TRY IT:
Please output every line of the material as it stands, without the pictures.

(DATA IN THIS EXERCISE Opens)

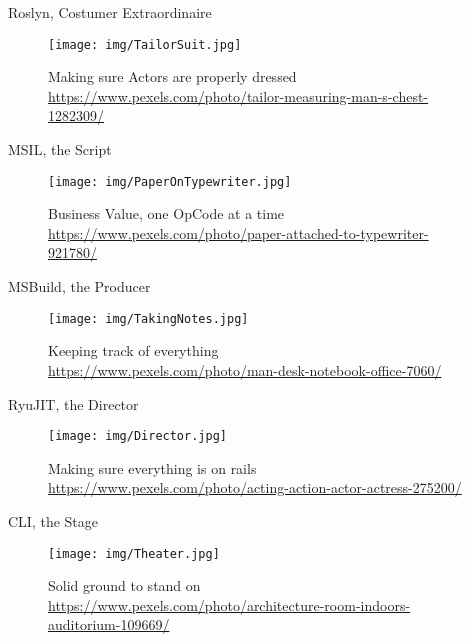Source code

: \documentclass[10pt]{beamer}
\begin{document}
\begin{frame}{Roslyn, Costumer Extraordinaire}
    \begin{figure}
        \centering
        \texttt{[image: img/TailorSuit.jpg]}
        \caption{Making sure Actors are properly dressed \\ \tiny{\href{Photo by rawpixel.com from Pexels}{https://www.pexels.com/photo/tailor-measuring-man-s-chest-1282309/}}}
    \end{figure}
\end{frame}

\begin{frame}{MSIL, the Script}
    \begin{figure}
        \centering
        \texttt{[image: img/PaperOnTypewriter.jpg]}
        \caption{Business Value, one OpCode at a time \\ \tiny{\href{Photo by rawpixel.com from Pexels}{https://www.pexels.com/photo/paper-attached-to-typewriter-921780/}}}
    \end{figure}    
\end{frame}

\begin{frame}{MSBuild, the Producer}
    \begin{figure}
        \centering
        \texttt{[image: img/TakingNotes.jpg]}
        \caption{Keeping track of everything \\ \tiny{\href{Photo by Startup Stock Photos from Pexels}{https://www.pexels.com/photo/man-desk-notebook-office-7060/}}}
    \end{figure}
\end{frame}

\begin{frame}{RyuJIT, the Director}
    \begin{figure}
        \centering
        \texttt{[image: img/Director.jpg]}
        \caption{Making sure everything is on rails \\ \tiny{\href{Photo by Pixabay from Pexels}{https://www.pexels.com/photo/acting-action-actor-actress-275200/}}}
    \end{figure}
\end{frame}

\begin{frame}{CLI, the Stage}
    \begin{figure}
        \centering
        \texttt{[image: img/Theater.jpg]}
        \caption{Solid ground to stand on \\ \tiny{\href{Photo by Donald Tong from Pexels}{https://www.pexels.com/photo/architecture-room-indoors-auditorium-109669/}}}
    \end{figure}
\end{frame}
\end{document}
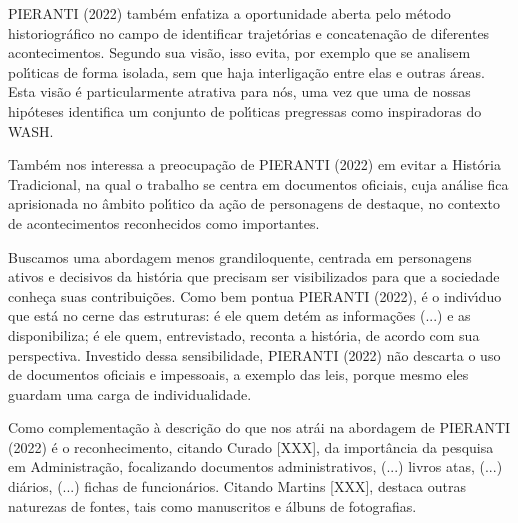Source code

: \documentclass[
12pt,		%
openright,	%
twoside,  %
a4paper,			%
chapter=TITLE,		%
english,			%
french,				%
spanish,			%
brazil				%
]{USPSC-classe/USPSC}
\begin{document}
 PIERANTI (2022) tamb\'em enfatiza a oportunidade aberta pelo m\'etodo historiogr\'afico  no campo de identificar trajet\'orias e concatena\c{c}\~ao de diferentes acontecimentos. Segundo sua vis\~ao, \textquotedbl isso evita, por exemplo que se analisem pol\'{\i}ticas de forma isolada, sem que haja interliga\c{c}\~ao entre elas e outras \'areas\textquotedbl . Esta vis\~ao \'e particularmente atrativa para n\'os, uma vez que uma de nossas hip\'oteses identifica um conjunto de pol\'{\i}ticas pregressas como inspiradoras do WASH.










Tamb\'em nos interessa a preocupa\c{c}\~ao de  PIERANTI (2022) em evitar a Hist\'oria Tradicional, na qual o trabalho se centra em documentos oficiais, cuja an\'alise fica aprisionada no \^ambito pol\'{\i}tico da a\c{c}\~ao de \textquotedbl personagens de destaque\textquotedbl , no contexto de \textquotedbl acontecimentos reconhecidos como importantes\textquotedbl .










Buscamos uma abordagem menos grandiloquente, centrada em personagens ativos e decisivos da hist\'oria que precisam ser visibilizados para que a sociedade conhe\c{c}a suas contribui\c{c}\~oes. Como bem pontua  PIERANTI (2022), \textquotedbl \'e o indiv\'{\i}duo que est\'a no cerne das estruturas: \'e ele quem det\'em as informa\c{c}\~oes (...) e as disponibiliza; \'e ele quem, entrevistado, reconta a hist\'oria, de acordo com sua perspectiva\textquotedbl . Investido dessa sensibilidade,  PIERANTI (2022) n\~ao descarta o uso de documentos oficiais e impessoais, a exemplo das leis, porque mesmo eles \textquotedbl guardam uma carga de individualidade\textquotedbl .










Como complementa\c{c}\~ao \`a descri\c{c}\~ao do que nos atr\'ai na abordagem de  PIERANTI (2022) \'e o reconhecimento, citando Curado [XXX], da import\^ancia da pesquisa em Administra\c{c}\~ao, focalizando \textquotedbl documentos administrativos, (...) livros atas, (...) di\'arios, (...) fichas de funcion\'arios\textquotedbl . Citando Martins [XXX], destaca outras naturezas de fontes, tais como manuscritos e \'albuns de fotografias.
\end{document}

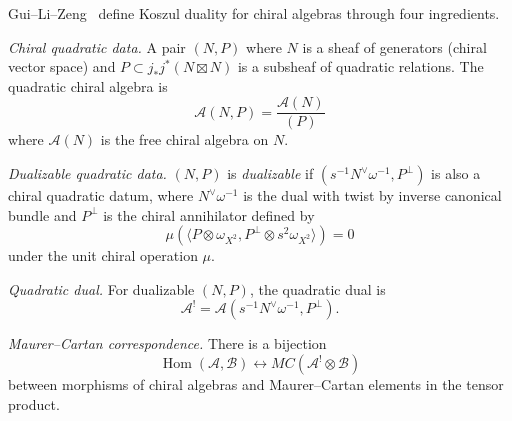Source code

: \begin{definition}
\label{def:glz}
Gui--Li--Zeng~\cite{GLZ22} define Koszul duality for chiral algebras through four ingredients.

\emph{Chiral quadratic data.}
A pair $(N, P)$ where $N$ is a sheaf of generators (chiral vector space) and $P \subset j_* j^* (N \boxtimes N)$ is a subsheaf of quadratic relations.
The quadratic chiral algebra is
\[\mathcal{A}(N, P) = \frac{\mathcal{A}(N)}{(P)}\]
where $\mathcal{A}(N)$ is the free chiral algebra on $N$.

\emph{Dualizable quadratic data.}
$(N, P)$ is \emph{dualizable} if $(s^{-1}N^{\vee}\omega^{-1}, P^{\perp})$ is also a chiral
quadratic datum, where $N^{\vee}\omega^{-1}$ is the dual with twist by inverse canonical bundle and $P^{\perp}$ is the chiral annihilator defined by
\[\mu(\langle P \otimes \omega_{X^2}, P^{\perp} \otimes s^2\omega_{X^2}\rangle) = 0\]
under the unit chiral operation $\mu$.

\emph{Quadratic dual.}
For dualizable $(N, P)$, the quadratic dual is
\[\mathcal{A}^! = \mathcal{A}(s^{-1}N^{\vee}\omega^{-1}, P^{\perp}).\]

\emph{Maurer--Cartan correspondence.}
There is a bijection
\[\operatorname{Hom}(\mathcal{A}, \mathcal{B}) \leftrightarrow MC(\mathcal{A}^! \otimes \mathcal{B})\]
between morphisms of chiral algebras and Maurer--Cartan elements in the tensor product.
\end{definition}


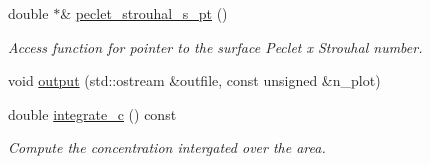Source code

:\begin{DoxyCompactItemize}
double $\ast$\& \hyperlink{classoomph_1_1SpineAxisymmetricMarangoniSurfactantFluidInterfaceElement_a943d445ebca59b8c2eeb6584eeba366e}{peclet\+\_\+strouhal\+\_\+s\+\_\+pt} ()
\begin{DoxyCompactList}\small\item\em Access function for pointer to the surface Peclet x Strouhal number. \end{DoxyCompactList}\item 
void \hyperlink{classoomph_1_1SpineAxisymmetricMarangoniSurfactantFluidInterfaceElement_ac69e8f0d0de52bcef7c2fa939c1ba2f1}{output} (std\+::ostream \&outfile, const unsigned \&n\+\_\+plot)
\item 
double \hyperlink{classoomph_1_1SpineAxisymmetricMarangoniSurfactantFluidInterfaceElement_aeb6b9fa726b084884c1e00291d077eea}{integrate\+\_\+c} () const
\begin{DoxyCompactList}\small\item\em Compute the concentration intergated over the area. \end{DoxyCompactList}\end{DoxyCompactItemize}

(DATA IN THIS EXERCISE Closes)

SOLVED PROBLEM:
Source code

: \documentclass[10pt]{beamer}
\begin{document}
\begin{frame}{Roslyn, Costumer Extraordinaire}
    \begin{figure}
        \centering
        \texttt{[image: img/TailorSuit.jpg]}
        \caption{Making sure Actors are properly dressed \\ \tiny{\href{Photo by rawpixel.com from Pexels}{https://www.pexels.com/photo/tailor-measuring-man-s-chest-1282309/}}}
    \end{figure}
\end{frame}

\begin{frame}{MSIL, the Script}
    \begin{figure}
        \centering
        \texttt{[image: img/PaperOnTypewriter.jpg]}
        \caption{Business Value, one OpCode at a time \\ \tiny{\href{Photo by rawpixel.com from Pexels}{https://www.pexels.com/photo/paper-attached-to-typewriter-921780/}}}
    \end{figure}    
\end{frame}

\begin{frame}{MSBuild, the Producer}
    \begin{figure}
        \centering
        \texttt{[image: img/TakingNotes.jpg]}
        \caption{Keeping track of everything \\ \tiny{\href{Photo by Startup Stock Photos from Pexels}{https://www.pexels.com/photo/man-desk-notebook-office-7060/}}}
    \end{figure}
\end{frame}

\begin{frame}{RyuJIT, the Director}
    \begin{figure}
        \centering
        \texttt{[image: img/Director.jpg]}
        \caption{Making sure everything is on rails \\ \tiny{\href{Photo by Pixabay from Pexels}{https://www.pexels.com/photo/acting-action-actor-actress-275200/}}}
    \end{figure}
\end{frame}

\begin{frame}{CLI, the Stage}
    \begin{figure}
        \centering
        \texttt{[image: img/Theater.jpg]}
        \caption{Solid ground to stand on \\ \tiny{\href{Photo by Donald Tong from Pexels}{https://www.pexels.com/photo/architecture-room-indoors-auditorium-109669/}}}
    \end{figure}
\end{frame}
\end{document}
Source code

: \documentclass[
12pt,		%
openright,	%
twoside,  %
a4paper,			%
chapter=TITLE,		%
english,			%
french,				%
spanish,			%
brazil				%
]{USPSC-classe/USPSC}
\begin{document}
 PIERANTI (2022) tamb\'em enfatiza a oportunidade aberta pelo m\'etodo historiogr\'afico  no campo de identificar trajet\'orias e concatena\c{c}\~ao de diferentes acontecimentos. Segundo sua vis\~ao, \textquotedbl isso evita, por exemplo que se analisem pol\'{\i}ticas de forma isolada, sem que haja interliga\c{c}\~ao entre elas e outras \'areas\textquotedbl . Esta vis\~ao \'e particularmente atrativa para n\'os, uma vez que uma de nossas hip\'oteses identifica um conjunto de pol\'{\i}ticas pregressas como inspiradoras do WASH.










Tamb\'em nos interessa a preocupa\c{c}\~ao de  PIERANTI (2022) em evitar a Hist\'oria Tradicional, na qual o trabalho se centra em documentos oficiais, cuja an\'alise fica aprisionada no \^ambito pol\'{\i}tico da a\c{c}\~ao de \textquotedbl personagens de destaque\textquotedbl , no contexto de \textquotedbl acontecimentos reconhecidos como importantes\textquotedbl .










Buscamos uma abordagem menos grandiloquente, centrada em personagens ativos e decisivos da hist\'oria que precisam ser visibilizados para que a sociedade conhe\c{c}a suas contribui\c{c}\~oes. Como bem pontua  PIERANTI (2022), \textquotedbl \'e o indiv\'{\i}duo que est\'a no cerne das estruturas: \'e ele quem det\'em as informa\c{c}\~oes (...) e as disponibiliza; \'e ele quem, entrevistado, reconta a hist\'oria, de acordo com sua perspectiva\textquotedbl . Investido dessa sensibilidade,  PIERANTI (2022) n\~ao descarta o uso de documentos oficiais e impessoais, a exemplo das leis, porque mesmo eles \textquotedbl guardam uma carga de individualidade\textquotedbl .










Como complementa\c{c}\~ao \`a descri\c{c}\~ao do que nos atr\'ai na abordagem de  PIERANTI (2022) \'e o reconhecimento, citando Curado [XXX], da import\^ancia da pesquisa em Administra\c{c}\~ao, focalizando \textquotedbl documentos administrativos, (...) livros atas, (...) di\'arios, (...) fichas de funcion\'arios\textquotedbl . Citando Martins [XXX], destaca outras naturezas de fontes, tais como manuscritos e \'albuns de fotografias.
\end{document}

Source code

: \begin{definition}
\label{def:glz}
Gui--Li--Zeng~\cite{GLZ22} define Koszul duality for chiral algebras through four ingredients.

\emph{Chiral quadratic data.}
A pair $(N, P)$ where $N$ is a sheaf of generators (chiral vector space) and $P \subset j_* j^* (N \boxtimes N)$ is a subsheaf of quadratic relations.
The quadratic chiral algebra is
\[\mathcal{A}(N, P) = \frac{\mathcal{A}(N)}{(P)}\]
where $\mathcal{A}(N)$ is the free chiral algebra on $N$.

\emph{Dualizable quadratic data.}
$(N, P)$ is \emph{dualizable} if $(s^{-1}N^{\vee}\omega^{-1}, P^{\perp})$ is also a chiral
quadratic datum, where $N^{\vee}\omega^{-1}$ is the dual with twist by inverse canonical bundle and $P^{\perp}$ is the chiral annihilator defined by
\[\mu(\langle P \otimes \omega_{X^2}, P^{\perp} \otimes s^2\omega_{X^2}\rangle) = 0\]
under the unit chiral operation $\mu$.

\emph{Quadratic dual.}
For dualizable $(N, P)$, the quadratic dual is
\[\mathcal{A}^! = \mathcal{A}(s^{-1}N^{\vee}\omega^{-1}, P^{\perp}).\]

\emph{Maurer--Cartan correspondence.}
There is a bijection
\[\operatorname{Hom}(\mathcal{A}, \mathcal{B}) \leftrightarrow MC(\mathcal{A}^! \otimes \mathcal{B})\]
between morphisms of chiral algebras and Maurer--Cartan elements in the tensor product.
\end{definition}


Source code

:\begin{DoxyCompactItemize}
double $\ast$\& \hyperlink{classoomph_1_1SpineAxisymmetricMarangoniSurfactantFluidInterfaceElement_a943d445ebca59b8c2eeb6584eeba366e}{peclet\+\_\+strouhal\+\_\+s\+\_\+pt} ()
\begin{DoxyCompactList}\small\item\em Access function for pointer to the surface Peclet x Strouhal number. \end{DoxyCompactList}\item 
void \hyperlink{classoomph_1_1SpineAxisymmetricMarangoniSurfactantFluidInterfaceElement_ac69e8f0d0de52bcef7c2fa939c1ba2f1}{output} (std\+::ostream \&outfile, const unsigned \&n\+\_\+plot)
\item 
double \hyperlink{classoomph_1_1SpineAxisymmetricMarangoniSurfactantFluidInterfaceElement_aeb6b9fa726b084884c1e00291d077eea}{integrate\+\_\+c} () const
\begin{DoxyCompactList}\small\item\em Compute the concentration intergated over the area. \end{DoxyCompactList}\end{DoxyCompactItemize}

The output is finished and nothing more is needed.